4. the decompression delay controller of omnipotent breaker according to claim 1, it is characterised in that：The capacitance storage Energy circuit (23) includes resistance R3, polar capacitor C1, polar capacitor C3 and polar capacitor C4, one end of the resistance R3 and charging Control circuit (22) is connected, and the other end of resistance R3 is connected with the anode of polar capacitor C1, and the polar capacitor C3 is just Pole is connected with the anode of polar capacitor C1, and the anode of the polar capacitor C4 is put with the anode and capacitance of polar capacitor C3 respectively Circuit (24) is connected, and the cathode of the cathode of polar capacitor C1, the cathode of polar capacitor C3 and polar capacitor C4 connects Ground.

5. the decompression delay controller of omnipotent breaker according to claim 1, it is characterised in that：The capacitance is put Circuit (24) includes the polar capacitor C4 of one end and capacitor energy storage circuit (23) of diode D6 and resistance R2, the resistance R2 Anode be connected, the other end of resistance R2 is connected with the anode of diode D6, the cathode of the diode D6 respectively with Power supply circuit (21) is connected with device for under-voltage releasing equipment (3).

6. the decompression delay controller of omnipotent breaker according to claim 1, it is characterised in that：The power supply electricity Road (1) includes transformer T1, varistor RV107 and rectifier bridge, and the first winding of the transformer T1 is connected with mains supply It connects, the secondary winding of the transformer T1 is connected with the input terminal of rectifier bridge, the output end and delay circuit of the rectifier bridge (2), the varistor RV107 is connected in parallel on the both ends of the secondary winding of transformer T1.
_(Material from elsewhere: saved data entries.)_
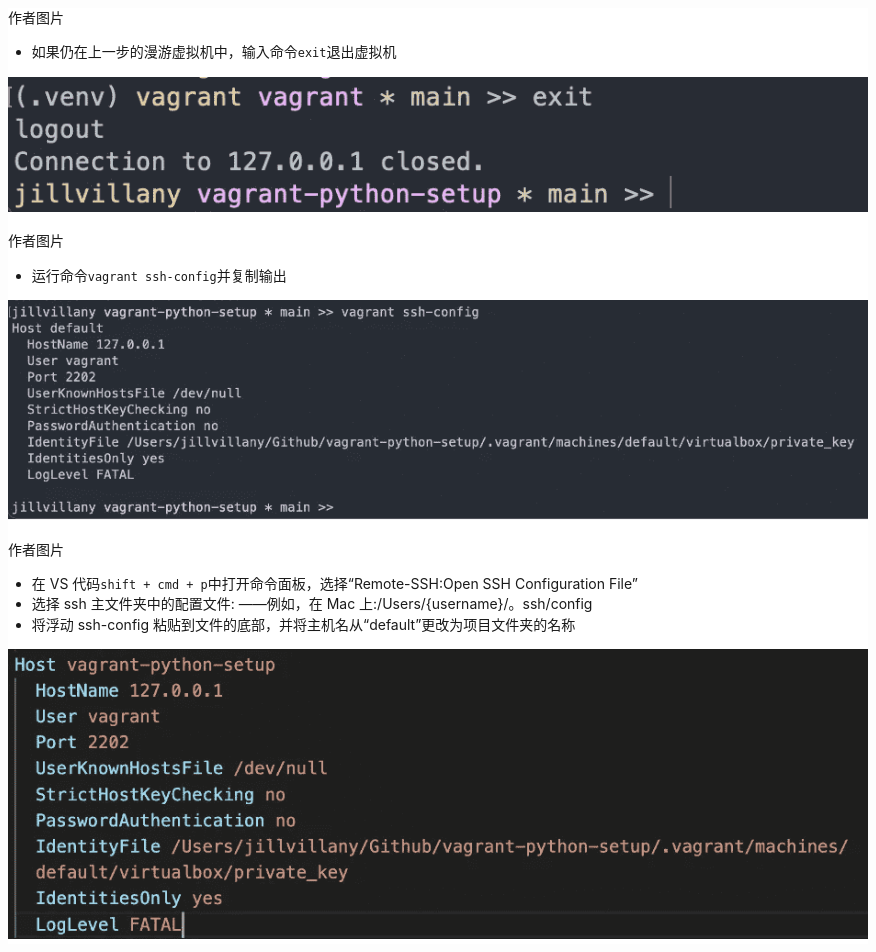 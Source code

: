 作者图片

*   如果仍在上一步的漫游虚拟机中，输入命令`exit`退出虚拟机

![](img/597cf978eb145a1a9e3ddd822dc0c7a1.png)

作者图片

*   运行命令`vagrant ssh-config`并复制输出

![](img/5ce1950410baf37e480da361f0bc3592.png)

作者图片

*   在 VS 代码`shift + cmd + p`中打开命令面板，选择“Remote-SSH:Open SSH Configuration File”
*   选择 ssh 主文件夹中的配置文件:
    ——例如，在 Mac 上:/Users/{username}/。ssh/config
*   将浮动 ssh-config 粘贴到文件的底部，并将主机名从“default”更改为项目文件夹的名称

![](img/7b8d9e10a3215b35f0257590b0e25522.png)
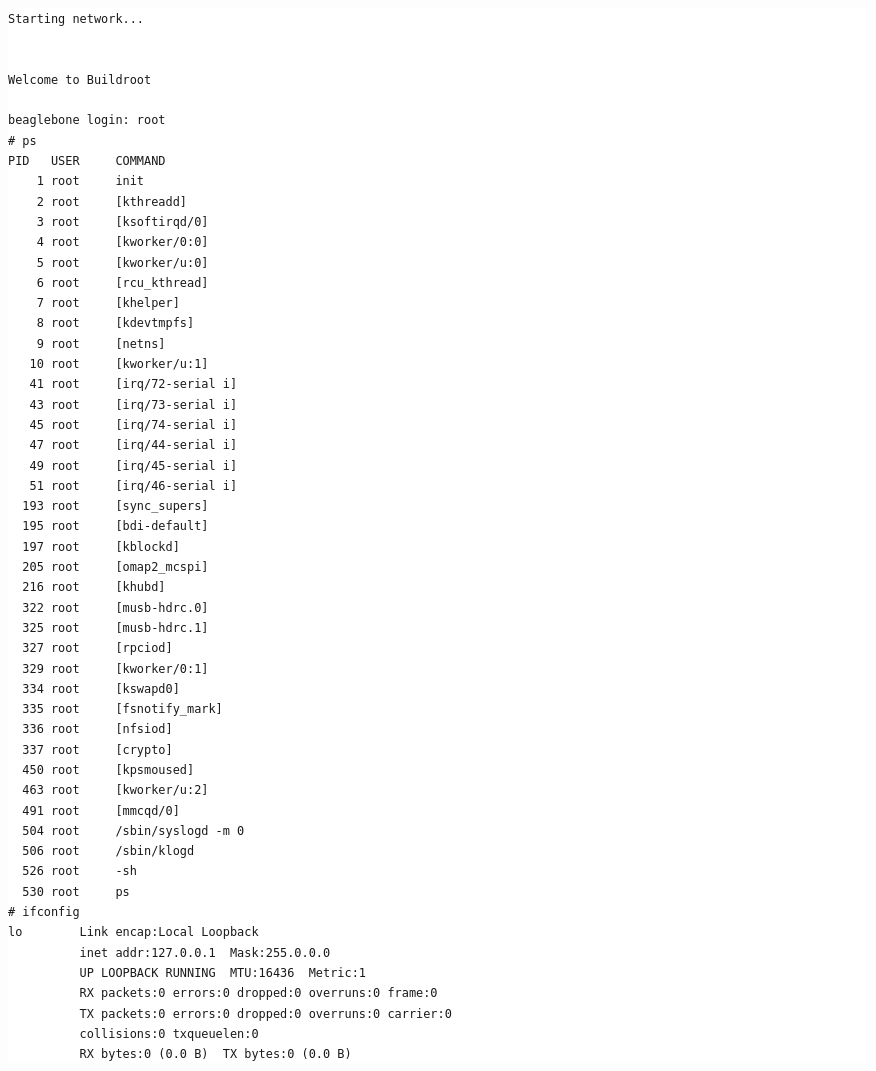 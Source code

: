     Starting network...
    
    
    Welcome to Buildroot
    
    beaglebone login: root
    # ps
    PID   USER     COMMAND
        1 root     init
        2 root     [kthreadd]
        3 root     [ksoftirqd/0]
        4 root     [kworker/0:0]
        5 root     [kworker/u:0]
        6 root     [rcu_kthread]
        7 root     [khelper]
        8 root     [kdevtmpfs]
        9 root     [netns]
       10 root     [kworker/u:1]
       41 root     [irq/72-serial i]
       43 root     [irq/73-serial i]
       45 root     [irq/74-serial i]
       47 root     [irq/44-serial i]
       49 root     [irq/45-serial i]
       51 root     [irq/46-serial i]
      193 root     [sync_supers]
      195 root     [bdi-default]
      197 root     [kblockd]
      205 root     [omap2_mcspi]
      216 root     [khubd]
      322 root     [musb-hdrc.0]
      325 root     [musb-hdrc.1]
      327 root     [rpciod]
      329 root     [kworker/0:1]
      334 root     [kswapd0]
      335 root     [fsnotify_mark]
      336 root     [nfsiod]
      337 root     [crypto]
      450 root     [kpsmoused]
      463 root     [kworker/u:2]
      491 root     [mmcqd/0]
      504 root     /sbin/syslogd -m 0
      506 root     /sbin/klogd
      526 root     -sh
      530 root     ps
    # ifconfig
    lo        Link encap:Local Loopback  
              inet addr:127.0.0.1  Mask:255.0.0.0
              UP LOOPBACK RUNNING  MTU:16436  Metric:1
              RX packets:0 errors:0 dropped:0 overruns:0 frame:0
              TX packets:0 errors:0 dropped:0 overruns:0 carrier:0
              collisions:0 txqueuelen:0 
              RX bytes:0 (0.0 B)  TX bytes:0 (0.0 B)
7. the decompression delay controller of omnipotent breaker according to claim 6, it is characterised in that：The rectifier bridge It is single phase bridge type rectifier circu made of being sequentially connected in series by diode D1, diode D2, diode D3 and diode D4, rectifier bridge The first pin and the third pin of rectifier bridge be connected respectively with the both ends of the secondary winding of transformer T1, the second of rectifier bridge Pin is grounded, and the 4th pin of rectifier bridge is connected with the charging control circuit (22) of delay circuit (2), the varistor The both ends of RV107 are connected with the third pin of the first pin of rectifier bridge and rectifier bridge respectively.

8. the decompression delay controller of omnipotent breaker according to claim 1 or 5, it is characterised in that：It is described under-voltage Buckle releaser (3) includes electromagnetic coil J2, and the leading-in end of the electromagnetic coil J2 is electric with power supply circuit (21) and capacitance electric discharge respectively Road (24) is connected, the exit ground connection of electromagnetic coil J2.

9. the decompression delay controller of the omnipotent breaker according to claim 1 or 3 or 5, it is characterised in that：The electricity The resistance value of the resistance R2 of discharge capacitor circuit (24) is more than the resistance value of the resistance R3 of charging control circuit (22).